[Data records]
========================================================================
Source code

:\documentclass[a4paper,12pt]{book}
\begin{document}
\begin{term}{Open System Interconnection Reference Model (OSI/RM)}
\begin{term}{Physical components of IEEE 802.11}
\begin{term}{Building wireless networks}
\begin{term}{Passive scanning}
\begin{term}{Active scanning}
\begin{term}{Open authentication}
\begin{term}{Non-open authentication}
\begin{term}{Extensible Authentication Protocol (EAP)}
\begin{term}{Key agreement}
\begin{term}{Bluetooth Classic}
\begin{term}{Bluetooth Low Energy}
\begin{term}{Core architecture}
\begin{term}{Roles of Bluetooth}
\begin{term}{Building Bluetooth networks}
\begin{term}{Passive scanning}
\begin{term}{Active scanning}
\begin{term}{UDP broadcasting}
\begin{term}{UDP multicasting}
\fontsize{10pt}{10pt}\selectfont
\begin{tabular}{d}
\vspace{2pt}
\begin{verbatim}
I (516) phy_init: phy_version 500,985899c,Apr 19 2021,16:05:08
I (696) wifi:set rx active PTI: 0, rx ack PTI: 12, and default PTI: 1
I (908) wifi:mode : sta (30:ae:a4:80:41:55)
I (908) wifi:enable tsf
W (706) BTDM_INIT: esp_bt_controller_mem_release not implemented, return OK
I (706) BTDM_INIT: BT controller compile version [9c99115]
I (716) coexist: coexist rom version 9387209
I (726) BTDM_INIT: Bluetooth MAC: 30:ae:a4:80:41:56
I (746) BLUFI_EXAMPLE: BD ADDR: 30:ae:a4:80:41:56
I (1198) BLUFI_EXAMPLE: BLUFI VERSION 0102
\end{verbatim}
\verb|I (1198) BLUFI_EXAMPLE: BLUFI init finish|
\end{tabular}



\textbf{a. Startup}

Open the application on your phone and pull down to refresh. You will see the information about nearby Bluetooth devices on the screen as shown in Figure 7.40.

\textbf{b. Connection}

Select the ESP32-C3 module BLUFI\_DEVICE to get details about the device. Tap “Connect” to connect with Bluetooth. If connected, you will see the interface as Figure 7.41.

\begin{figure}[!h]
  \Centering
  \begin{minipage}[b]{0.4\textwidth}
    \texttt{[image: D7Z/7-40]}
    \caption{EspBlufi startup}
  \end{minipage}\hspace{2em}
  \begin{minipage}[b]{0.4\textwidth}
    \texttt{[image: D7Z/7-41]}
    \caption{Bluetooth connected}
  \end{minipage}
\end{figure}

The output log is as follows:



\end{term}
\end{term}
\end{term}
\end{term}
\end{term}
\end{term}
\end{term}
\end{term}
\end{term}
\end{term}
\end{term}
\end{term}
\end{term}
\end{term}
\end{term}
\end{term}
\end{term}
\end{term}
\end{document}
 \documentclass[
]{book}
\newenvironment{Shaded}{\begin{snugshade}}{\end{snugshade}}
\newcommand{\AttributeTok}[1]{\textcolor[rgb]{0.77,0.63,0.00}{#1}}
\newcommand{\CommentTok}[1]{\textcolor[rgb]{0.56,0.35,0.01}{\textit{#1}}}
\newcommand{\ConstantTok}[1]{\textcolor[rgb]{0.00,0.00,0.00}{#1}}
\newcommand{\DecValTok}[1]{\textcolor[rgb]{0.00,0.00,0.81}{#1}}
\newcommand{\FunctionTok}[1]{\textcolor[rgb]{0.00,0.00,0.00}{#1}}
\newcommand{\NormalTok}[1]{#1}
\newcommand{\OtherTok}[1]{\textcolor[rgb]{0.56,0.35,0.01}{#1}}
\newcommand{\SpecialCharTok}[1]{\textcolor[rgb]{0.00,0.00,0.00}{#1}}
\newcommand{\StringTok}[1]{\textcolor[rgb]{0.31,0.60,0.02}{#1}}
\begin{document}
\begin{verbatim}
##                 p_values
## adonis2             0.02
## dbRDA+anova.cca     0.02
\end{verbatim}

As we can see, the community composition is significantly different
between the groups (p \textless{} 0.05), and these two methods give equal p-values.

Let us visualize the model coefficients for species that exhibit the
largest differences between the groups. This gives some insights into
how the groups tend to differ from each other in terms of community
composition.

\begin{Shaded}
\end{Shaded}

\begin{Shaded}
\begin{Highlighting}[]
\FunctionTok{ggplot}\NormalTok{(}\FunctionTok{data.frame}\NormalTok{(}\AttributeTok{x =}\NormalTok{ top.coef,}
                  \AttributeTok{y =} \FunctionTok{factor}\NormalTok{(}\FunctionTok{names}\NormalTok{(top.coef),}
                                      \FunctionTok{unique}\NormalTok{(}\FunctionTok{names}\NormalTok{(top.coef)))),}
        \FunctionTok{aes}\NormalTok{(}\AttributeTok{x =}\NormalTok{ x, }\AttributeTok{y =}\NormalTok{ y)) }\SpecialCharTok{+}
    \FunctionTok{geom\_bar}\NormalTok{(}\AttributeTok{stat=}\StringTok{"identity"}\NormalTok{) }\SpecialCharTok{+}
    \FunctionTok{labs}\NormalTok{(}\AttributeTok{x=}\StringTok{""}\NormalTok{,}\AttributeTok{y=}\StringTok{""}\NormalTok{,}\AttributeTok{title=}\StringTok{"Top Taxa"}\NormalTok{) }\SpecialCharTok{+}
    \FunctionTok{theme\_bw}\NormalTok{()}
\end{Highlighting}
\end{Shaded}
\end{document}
========================================================================
Exactly as they appear, restate all of the entries.

Source code

:\documentclass[a4paper,12pt]{book}
\begin{document}
\begin{term}{Open System Interconnection Reference Model (OSI/RM)}
\begin{term}{Physical components of IEEE 802.11}
\begin{term}{Building wireless networks}
\begin{term}{Passive scanning}
\begin{term}{Active scanning}
\begin{term}{Open authentication}
\begin{term}{Non-open authentication}
\begin{term}{Extensible Authentication Protocol (EAP)}
\begin{term}{Key agreement}
\begin{term}{Bluetooth Classic}
\begin{term}{Bluetooth Low Energy}
\begin{term}{Core architecture}
\begin{term}{Roles of Bluetooth}
\begin{term}{Building Bluetooth networks}
\begin{term}{Passive scanning}
\begin{term}{Active scanning}
\begin{term}{UDP broadcasting}
\begin{term}{UDP multicasting}
\fontsize{10pt}{10pt}\selectfont
\begin{tabular}{d}
\vspace{2pt}
\begin{verbatim}
I (516) phy_init: phy_version 500,985899c,Apr 19 2021,16:05:08
I (696) wifi:set rx active PTI: 0, rx ack PTI: 12, and default PTI: 1
I (908) wifi:mode : sta (30:ae:a4:80:41:55)
I (908) wifi:enable tsf
W (706) BTDM_INIT: esp_bt_controller_mem_release not implemented, return OK
I (706) BTDM_INIT: BT controller compile version [9c99115]
I (716) coexist: coexist rom version 9387209
I (726) BTDM_INIT: Bluetooth MAC: 30:ae:a4:80:41:56
I (746) BLUFI_EXAMPLE: BD ADDR: 30:ae:a4:80:41:56
I (1198) BLUFI_EXAMPLE: BLUFI VERSION 0102
\end{verbatim}
\verb|I (1198) BLUFI_EXAMPLE: BLUFI init finish|
\end{tabular}



\textbf{a. Startup}

Open the application on your phone and pull down to refresh. You will see the information about nearby Bluetooth devices on the screen as shown in Figure 7.40.

\textbf{b. Connection}

Select the ESP32-C3 module BLUFI\_DEVICE to get details about the device. Tap “Connect” to connect with Bluetooth. If connected, you will see the interface as Figure 7.41.

\begin{figure}[!h]
  \Centering
  \begin{minipage}[b]{0.4\textwidth}
    \texttt{[image: D7Z/7-40]}
    \caption{EspBlufi startup}
  \end{minipage}\hspace{2em}
  \begin{minipage}[b]{0.4\textwidth}
    \texttt{[image: D7Z/7-41]}
    \caption{Bluetooth connected}
  \end{minipage}
\end{figure}

The output log is as follows:



\end{term}
\end{term}
\end{term}
\end{term}
\end{term}
\end{term}
\end{term}
\end{term}
\end{term}
\end{term}
\end{term}
\end{term}
\end{term}
\end{term}
\end{term}
\end{term}
\end{term}
\end{term}
\end{document}
 \documentclass[
]{book}
\newenvironment{Shaded}{\begin{snugshade}}{\end{snugshade}}
\newcommand{\AttributeTok}[1]{\textcolor[rgb]{0.77,0.63,0.00}{#1}}
\newcommand{\CommentTok}[1]{\textcolor[rgb]{0.56,0.35,0.01}{\textit{#1}}}
\newcommand{\ConstantTok}[1]{\textcolor[rgb]{0.00,0.00,0.00}{#1}}
\newcommand{\DecValTok}[1]{\textcolor[rgb]{0.00,0.00,0.81}{#1}}
\newcommand{\FunctionTok}[1]{\textcolor[rgb]{0.00,0.00,0.00}{#1}}
\newcommand{\NormalTok}[1]{#1}
\newcommand{\OtherTok}[1]{\textcolor[rgb]{0.56,0.35,0.01}{#1}}
\newcommand{\SpecialCharTok}[1]{\textcolor[rgb]{0.00,0.00,0.00}{#1}}
\newcommand{\StringTok}[1]{\textcolor[rgb]{0.31,0.60,0.02}{#1}}
\begin{document}
\begin{verbatim}
##                 p_values
## adonis2             0.02
## dbRDA+anova.cca     0.02
\end{verbatim}

As we can see, the community composition is significantly different
between the groups (p \textless{} 0.05), and these two methods give equal p-values.

Let us visualize the model coefficients for species that exhibit the
largest differences between the groups. This gives some insights into
how the groups tend to differ from each other in terms of community
composition.

\begin{Shaded}
\end{Shaded}

\begin{Shaded}
\begin{Highlighting}[]
\FunctionTok{ggplot}\NormalTok{(}\FunctionTok{data.frame}\NormalTok{(}\AttributeTok{x =}\NormalTok{ top.coef,}
                  \AttributeTok{y =} \FunctionTok{factor}\NormalTok{(}\FunctionTok{names}\NormalTok{(top.coef),}
                                      \FunctionTok{unique}\NormalTok{(}\FunctionTok{names}\NormalTok{(top.coef)))),}
        \FunctionTok{aes}\NormalTok{(}\AttributeTok{x =}\NormalTok{ x, }\AttributeTok{y =}\NormalTok{ y)) }\SpecialCharTok{+}
    \FunctionTok{geom\_bar}\NormalTok{(}\AttributeTok{stat=}\StringTok{"identity"}\NormalTok{) }\SpecialCharTok{+}
    \FunctionTok{labs}\NormalTok{(}\AttributeTok{x=}\StringTok{""}\NormalTok{,}\AttributeTok{y=}\StringTok{""}\NormalTok{,}\AttributeTok{title=}\StringTok{"Top Taxa"}\NormalTok{) }\SpecialCharTok{+}
    \FunctionTok{theme\_bw}\NormalTok{()}
\end{Highlighting}
\end{Shaded}
\end{document}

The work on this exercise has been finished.